• _REQUIRED WORK_:
Lines containing the word "theme" are to be copied from the data below.

■ ■ ■ ■ ■

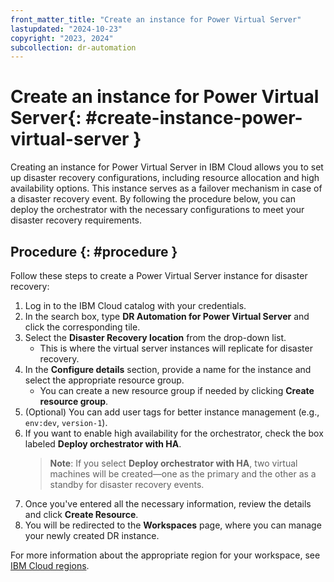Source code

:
 ```yaml
---
front_matter_title: "Create an instance for Power Virtual Server"
lastupdated: "2024-10-23"
copyright: "2023, 2024"
subcollection: dr-automation
---
```


# Create an instance for Power Virtual Server{: #create-instance-power-virtual-server }

Creating an instance for Power Virtual Server in IBM Cloud allows you to set up disaster recovery configurations, including resource allocation and high availability options. This instance serves as a failover mechanism in case of a disaster recovery event. By following the procedure below, you can deploy the orchestrator with the necessary configurations to meet your disaster recovery requirements.

## Procedure {: #procedure }

Follow these steps to create a Power Virtual Server instance for disaster recovery:

1. Log in to the IBM Cloud catalog with your credentials.
2. In the search box, type **DR Automation for Power Virtual Server** and click the corresponding tile.
3. Select the **Disaster Recovery location** from the drop-down list.
   - This is where the virtual server instances will replicate for disaster recovery.
4. In the **Configure details** section, provide a name for the instance and select the appropriate resource group.
   - You can create a new resource group if needed by clicking **Create resource group**.
5. (Optional) You can add user tags for better instance management (e.g., `env:dev`, `version-1`).
6. If you want to enable high availability for the orchestrator, check the box labeled **Deploy orchestrator with HA**.
   > **Note**: If you select **Deploy orchestrator with HA**, two virtual machines will be created—one as the primary and the other as a standby for disaster recovery events.
7. Once you've entered all the necessary information, review the details and click **Create Resource**.
8. You will be redirected to the **Workspaces** page, where you can manage your newly created DR instance.

For more information about the appropriate region for your workspace, see [IBM Cloud regions](https://cloud.ibm.com/docs/overview?topic=overview-locations).
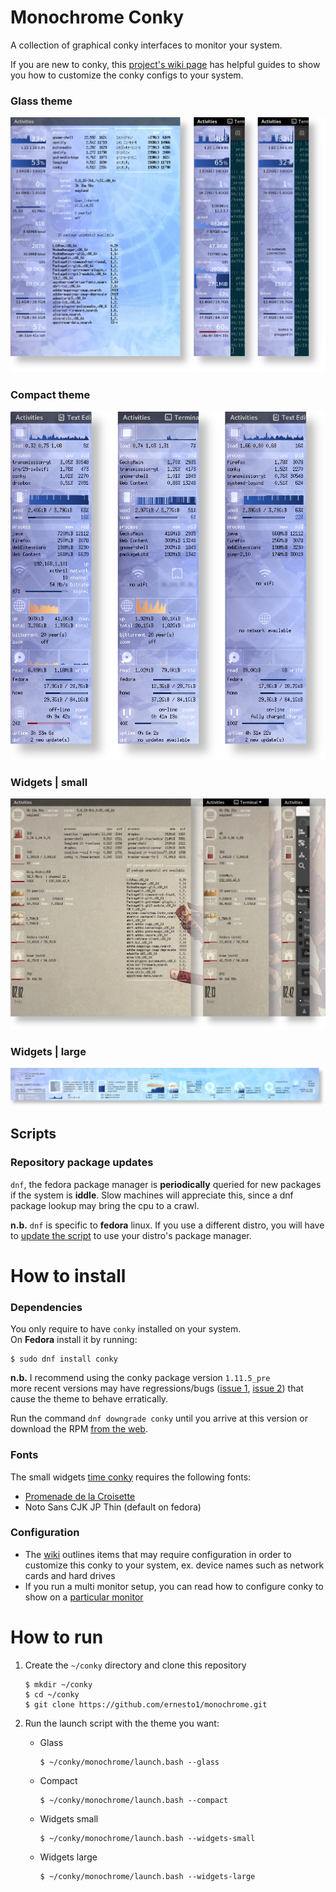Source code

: # Monochrome Conky
A collection of graphical conky interfaces to monitor your system.

If you are new to conky, this [project's wiki page](https://github.com/ernesto1/monochrome/wiki) has  helpful guides to show you how to customize the conky configs to your system.

### Glass theme
![desktop 2560px](images/screenshots/glass.jpg)

### Compact theme
![compact](images/screenshots/compact.jpg)

### Widgets | small
![widgets small](images/screenshots/widgets-small.jpg)

### Widgets | large
![desktop 2560px](images/screenshots/widgets-large.jpg)

## Scripts
### Repository package updates
`dnf`, the fedora package manager is **periodically** queried for new packages if the system is **iddle**. Slow machines will appreciate this, since a dnf package lookup may bring the cpu to a crawl.

**n.b.** `dnf` is specific to **fedora** linux.  If you use a different distro, you will have to [update the script](https://github.com/ernesto1/monochrome/wiki) to use your distro's package manager.

# How to install
### Dependencies
You only require to have `conky` installed on your system.  
On **Fedora** install it by running:

```
$ sudo dnf install conky
```

**n.b.** I recommend using the conky package version `1.11.5_pre`  
more recent versions may have regressions/bugs ([issue 1](https://github.com/brndnmtthws/conky/issues/960), [issue 2](https://github.com/brndnmtthws/conky/issues/979)) that cause the theme to behave erratically.

Run the command `dnf downgrade conky` until you arrive at this version or download the RPM [from the web](https://rpm.pbone.net/info_idpl_70128821_distro_fedora32_com_conky-1.11.5-3.fc32.x86_64.rpm.html).

### Fonts
The small widgets [time conky](https://github.com/ernesto1/monochrome/blob/master/widgets-small/sidebar-time) requires the following fonts:

- [Promenade de la Croisette](https://www.fontspace.com/promenade-de-la-croisette-font-f23769)
- Noto Sans CJK JP Thin (default on fedora)

### Configuration
- The [wiki](https://github.com/ernesto1/monochrome/wiki) outlines items that may require configuration in order to customize this conky to your system, ex. device names such as network cards and hard drives
- If you run a multi monitor setup, you can read how to configure conky to show on a [particular monitor](https://github.com/ernesto1/monochrome/wiki#multi-monitor-setups)

# How to run
1) Create the `~/conky` directory and clone this repository

       $ mkdir ~/conky
       $ cd ~/conky
       $ git clone https://github.com/ernesto1/monochrome.git

2) Run the launch script with the theme you want:

    - Glass

          $ ~/conky/monochrome/launch.bash --glass

    - Compact

          $ ~/conky/monochrome/launch.bash --compact

    - Widgets small

          $ ~/conky/monochrome/launch.bash --widgets-small

    - Widgets large

          $ ~/conky/monochrome/launch.bash --widgets-large
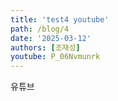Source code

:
 ```yaml
---
title: 'test4 youtube'
path: /blog/4
date: '2025-03-12'
authors: [조재성]
youtube: P_06Nvmunrk
---
```


유튜브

■ ■ ■ ■ ■

• _TASK RESULT_:
### Glass theme
### Compact theme
more recent versions may have regressions/bugs ([issue 1](https://github.com/brndnmtthws/conky/issues/960), [issue 2](https://github.com/brndnmtthws/conky/issues/979)) that cause the theme to behave erratically.
2) Run the launch script with the theme you want:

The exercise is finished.